I have no doubt that in a particular type of case, it might be procedurally unfair not to indicate that an actual term of imprisonment is being considered. That is more likely, but not exclusively, to arise where the defendant is unrepresented. Such a failure may also lead to, or be associated with, a failure to make inquiries to ensure that there is sufficient information to make a reasoned decision as to whether imprisonment is the only appropriate penalty. That latter failure, as recognised in James v Turner, may of itself be an error vitiating the exercise of the discretion; see also Murray v Harris 33/1974. However, as I have attempted to demonstrate, all of this depends on the circumstances of the case. In my view, any contention that there is an invariable rule of universal application that a sentencer who is considering imposing a term of actual imprisonment, ought to expressly raise that issue and to invite submissions, should be rejected. I do not see Parker v Director of Public Prosecutions as establishing such a rule, nor do I see that Evans J, in the two cases referred to, embraced the existence of such a rule."

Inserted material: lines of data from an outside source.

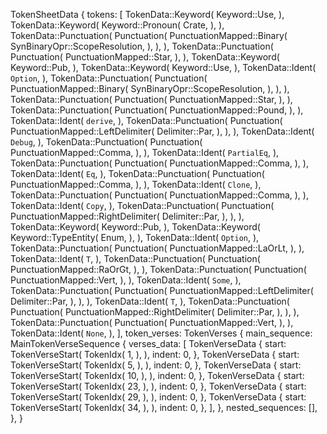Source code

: TokenSheetData {
    tokens: [
        TokenData::Keyword(
            Keyword::Use,
        ),
        TokenData::Keyword(
            Keyword::Pronoun(
                Crate,
            ),
        ),
        TokenData::Punctuation(
            Punctuation(
                PunctuationMapped::Binary(
                    SynBinaryOpr::ScopeResolution,
                ),
            ),
        ),
        TokenData::Punctuation(
            Punctuation(
                PunctuationMapped::Star,
            ),
        ),
        TokenData::Keyword(
            Keyword::Pub,
        ),
        TokenData::Keyword(
            Keyword::Use,
        ),
        TokenData::Ident(
            `Option`,
        ),
        TokenData::Punctuation(
            Punctuation(
                PunctuationMapped::Binary(
                    SynBinaryOpr::ScopeResolution,
                ),
            ),
        ),
        TokenData::Punctuation(
            Punctuation(
                PunctuationMapped::Star,
            ),
        ),
        TokenData::Punctuation(
            Punctuation(
                PunctuationMapped::Pound,
            ),
        ),
        TokenData::Ident(
            `derive`,
        ),
        TokenData::Punctuation(
            Punctuation(
                PunctuationMapped::LeftDelimiter(
                    Delimiter::Par,
                ),
            ),
        ),
        TokenData::Ident(
            `Debug`,
        ),
        TokenData::Punctuation(
            Punctuation(
                PunctuationMapped::Comma,
            ),
        ),
        TokenData::Ident(
            `PartialEq`,
        ),
        TokenData::Punctuation(
            Punctuation(
                PunctuationMapped::Comma,
            ),
        ),
        TokenData::Ident(
            `Eq`,
        ),
        TokenData::Punctuation(
            Punctuation(
                PunctuationMapped::Comma,
            ),
        ),
        TokenData::Ident(
            `Clone`,
        ),
        TokenData::Punctuation(
            Punctuation(
                PunctuationMapped::Comma,
            ),
        ),
        TokenData::Ident(
            `Copy`,
        ),
        TokenData::Punctuation(
            Punctuation(
                PunctuationMapped::RightDelimiter(
                    Delimiter::Par,
                ),
            ),
        ),
        TokenData::Keyword(
            Keyword::Pub,
        ),
        TokenData::Keyword(
            Keyword::TypeEntity(
                Enum,
            ),
        ),
        TokenData::Ident(
            `Option`,
        ),
        TokenData::Punctuation(
            Punctuation(
                PunctuationMapped::LaOrLt,
            ),
        ),
        TokenData::Ident(
            `T`,
        ),
        TokenData::Punctuation(
            Punctuation(
                PunctuationMapped::RaOrGt,
            ),
        ),
        TokenData::Punctuation(
            Punctuation(
                PunctuationMapped::Vert,
            ),
        ),
        TokenData::Ident(
            `Some`,
        ),
        TokenData::Punctuation(
            Punctuation(
                PunctuationMapped::LeftDelimiter(
                    Delimiter::Par,
                ),
            ),
        ),
        TokenData::Ident(
            `T`,
        ),
        TokenData::Punctuation(
            Punctuation(
                PunctuationMapped::RightDelimiter(
                    Delimiter::Par,
                ),
            ),
        ),
        TokenData::Punctuation(
            Punctuation(
                PunctuationMapped::Vert,
            ),
        ),
        TokenData::Ident(
            `None`,
        ),
    ],
    token_verses: TokenVerses {
        main_sequence: MainTokenVerseSequence {
            verses_data: [
                TokenVerseData {
                    start: TokenVerseStart(
                        TokenIdx(
                            1,
                        ),
                    ),
                    indent: 0,
                },
                TokenVerseData {
                    start: TokenVerseStart(
                        TokenIdx(
                            5,
                        ),
                    ),
                    indent: 0,
                },
                TokenVerseData {
                    start: TokenVerseStart(
                        TokenIdx(
                            10,
                        ),
                    ),
                    indent: 0,
                },
                TokenVerseData {
                    start: TokenVerseStart(
                        TokenIdx(
                            23,
                        ),
                    ),
                    indent: 0,
                },
                TokenVerseData {
                    start: TokenVerseStart(
                        TokenIdx(
                            29,
                        ),
                    ),
                    indent: 0,
                },
                TokenVerseData {
                    start: TokenVerseStart(
                        TokenIdx(
                            34,
                        ),
                    ),
                    indent: 0,
                },
            ],
        },
        nested_sequences: [],
    },
}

17           There was no procedural unfairness here. The applicant was represented by experienced counsel. The applicant was to be sentenced for her ninth offence under the Road Safety (Alcohol and Drugs) Act, s 6A. Her record for drug related and driving offences was poor in other respects. The possibility of an actual term of imprisonment was, or should have been, obvious. No-one raised the possibility of home detention as a sentencing option. In every other respect the magistrate was provided with all of the information relevant to whether actual imprisonment was the appropriate sentence, and it has not been suggested that there was information which should have been given to the magistrate but was not.

18   For those reasons, the motion to review is dismissed.